When a new coalition was established in Italy recently, it followed a political crisis set in motion during late summer by the far-right League. The surprising outcome saw the (now former) interior minister and deputy prime minister Matteo Salvini pushed out of power. He spent this weekend gathering his forces for battles to come.
Italy now has a more progressive coalition in place, including the moderate centre-leftist Democratic Party, and has replaced the most xenophobic cabinet seen in the peninsula since antisemitic laws were implemented in 1938 by the fascist dictatorship. The country is currently rebuilding its traditionally very positive but challenging relationship with the European Union.
Newly consigned to the background, Salvini keeps courting attention with his demagogic propaganda, Euroscepticism and anti-immigrant politics. And the media continue to oblige, playing a huge role in popularising the far right and ethno-nationalist politics in public opinion.
This has clear consequences and lasting outcomes because “the captain” (Salvini’s nickname) is still at the centre of a top-down strategy of legitimisation of extremism, xenophobic hatred and anti-foreigner sentiment. There are already plenty of examples of how this has affected people.
In recent days, a landlord in northern Italy refused to rent a flat because the applicant came from the south of the country. “You can tell that I support Salvini”, she said, “because at the beginning [he] was against all southern Italian people”. “For me southern Italians, blacks and gypsies are all the same, I am 100 per cent racist”. It was, or should have been, an extraordinary statement.
And on Monday, a sports pundit was sacked by regional television after suggesting that no one can stop the former Manchester United and Chelsea player Romelu Lukaku while playing, unless “you have ten bananas to give him”. The defence was that the pundits partner and two little granddaughters are black.

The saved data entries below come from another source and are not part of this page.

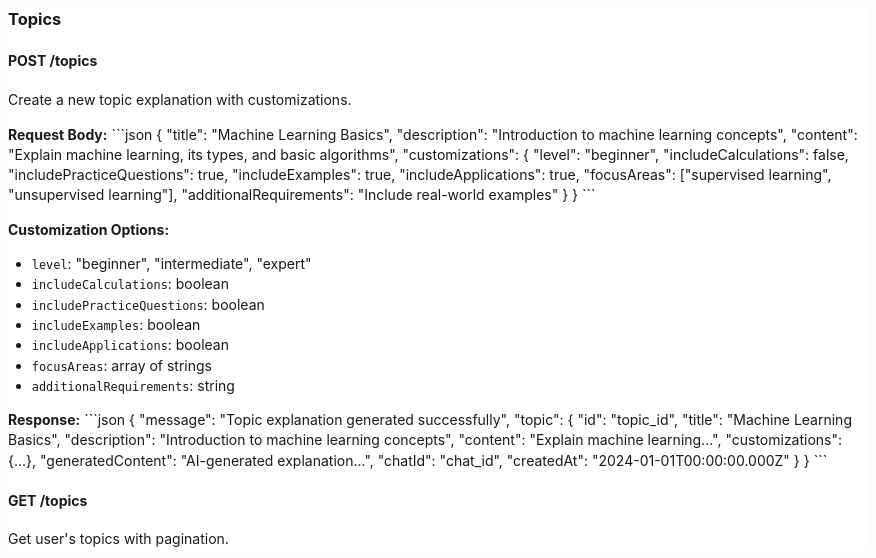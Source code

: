 ### Topics

#### POST /topics
Create a new topic explanation with customizations.

**Request Body:**
\`\`\`json
{
  "title": "Machine Learning Basics",
  "description": "Introduction to machine learning concepts",
  "content": "Explain machine learning, its types, and basic algorithms",
  "customizations": {
    "level": "beginner",
    "includeCalculations": false,
    "includePracticeQuestions": true,
    "includeExamples": true,
    "includeApplications": true,
    "focusAreas": ["supervised learning", "unsupervised learning"],
    "additionalRequirements": "Include real-world examples"
  }
}
\`\`\`

**Customization Options:**
- `level`: "beginner", "intermediate", "expert"
- `includeCalculations`: boolean
- `includePracticeQuestions`: boolean
- `includeExamples`: boolean
- `includeApplications`: boolean
- `focusAreas`: array of strings
- `additionalRequirements`: string

**Response:**
\`\`\`json
{
  "message": "Topic explanation generated successfully",
  "topic": {
    "id": "topic_id",
    "title": "Machine Learning Basics",
    "description": "Introduction to machine learning concepts",
    "content": "Explain machine learning...",
    "customizations": {...},
    "generatedContent": "AI-generated explanation...",
    "chatId": "chat_id",
    "createdAt": "2024-01-01T00:00:00.000Z"
  }
}
\`\`\`

#### GET /topics
Get user's topics with pagination.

It won’t have surprised the Belgian striker, who joined Internazionale over summer. He has already experienced multiple racist episodes – though they have been downplayed by supporters in order to deny contemporary Italy’s troubles with everyday xenophobia.

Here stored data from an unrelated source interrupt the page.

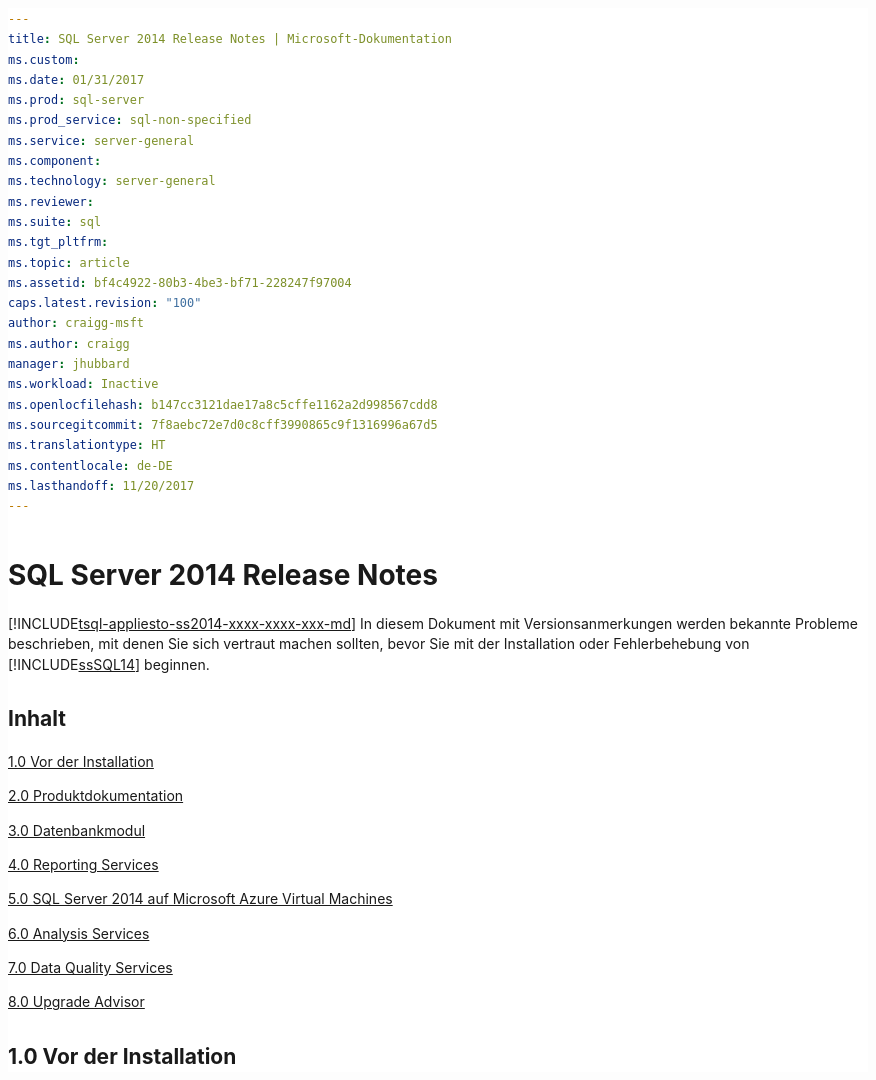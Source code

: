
 ```yaml
---
title: SQL Server 2014 Release Notes | Microsoft-Dokumentation
ms.custom: 
ms.date: 01/31/2017
ms.prod: sql-server
ms.prod_service: sql-non-specified
ms.service: server-general
ms.component: 
ms.technology: server-general
ms.reviewer: 
ms.suite: sql
ms.tgt_pltfrm: 
ms.topic: article
ms.assetid: bf4c4922-80b3-4be3-bf71-228247f97004
caps.latest.revision: "100"
author: craigg-msft
ms.author: craigg
manager: jhubbard
ms.workload: Inactive
ms.openlocfilehash: b147cc3121dae17a8c5cffe1162a2d998567cdd8
ms.sourcegitcommit: 7f8aebc72e7d0c8cff3990865c9f1316996a67d5
ms.translationtype: HT
ms.contentlocale: de-DE
ms.lasthandoff: 11/20/2017
---
```

# <a name="sql-server-2014-release-notes"></a>SQL Server 2014 Release Notes
[!INCLUDE[tsql-appliesto-ss2014-xxxx-xxxx-xxx-md](../includes/tsql-appliesto-ss2014-xxxx-xxxx-xxx-md.md)] In diesem Dokument mit Versionsanmerkungen werden bekannte Probleme beschrieben, mit denen Sie sich vertraut machen sollten, bevor Sie mit der Installation oder Fehlerbehebung von [!INCLUDE[ssSQL14](../includes/sssql14-md.md)] beginnen.  
  
## <a name="top"></a>Inhalt  
[1.0 Vor der Installation](#BeforeInstall)  
  
[2.0 Produktdokumentation](#ProdDoc)  
  
[3.0 Datenbankmodul](#DBEngine)  
  
[4.0 Reporting Services](#SSRS)  
  
[5.0 SQL Server 2014 auf Microsoft Azure Virtual Machines](#AzureVM)  
  
[6.0 Analysis Services](#SSAS)  
  
[7.0 Data Quality Services](#DQS)  
  
[8.0 Upgrade Advisor](#UA)  
  
## <a name="BeforeInstall"></a>1.0 Vor der Installation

This tension between what is happening and how people want Italy to be presented is helping to feed the strategy and ideology of Salvini’s League. At the party’s annual gathering in Pontida on 15 September, activists abused Gad Lerner, a famous Italian journalist, by calling him a “piece of shit” and a “Jew” and telling him he was “not Italian”.
Separately, others talked about the need for a new march on Rome or even the use of bayonets. Another reporter from La Repubblica newspaper was physically attacked. Rather than immediately apologizing for such acts, the party leader, in a perfect fascist as well as demagogic style, denigrated the broadcasters: “they are not journalists, they are more often than not slanderers”, he said.
It is clear that the major player in recent Italian politics is not going to stay nicely in his naughty corner. Scapegoating and a populist communication will go hand in hand.
The League's first act in its campaign to regain power was to delegitimise its former ally, the 5-Star Movement, and the president of the republic, Sergio Mattarella, while calling for new elections. The vice-secretary of the League decried the decision to establish a new, different cabinet as something not far from a “coup” and a “betrayal”, and said the party was ready to start some forms of “resistance”. In the near future, we should expect a further radicalisation of the political agenda.
Local League administrators will likely be encouraged to undermine or defy state central power especially on immigration issues. Given the refugee emergency in the Mediterranean, this will certainly mean stream of anti-immigrant propaganda, with rhetoric marked by slogans such as “our citizens”, “invasion” and “borders”. This will be linked with the now usual exploitation of the Catholic religion.
As with many clerical fascisms of the past, they will pretend to act as the defenders of Christianity and its (moral) values. But all this will come alongside a strengthening of the anti-system connotations of far-right politics. A national demonstration is planned for 19 October and neo-fascist groups are likely to join.
This is a wounded beast, hankering for revenge. And with the fading influence of Silvio Berlusconi, the establishment of a hard-right bloc led by the League is shaping up to be one of the most perturbing political legacies of this era.
Andrea Mammone is a historian of Modern Europe at Royal Holloway, University of London. He is a major expert on the far right, nationalism and European politics.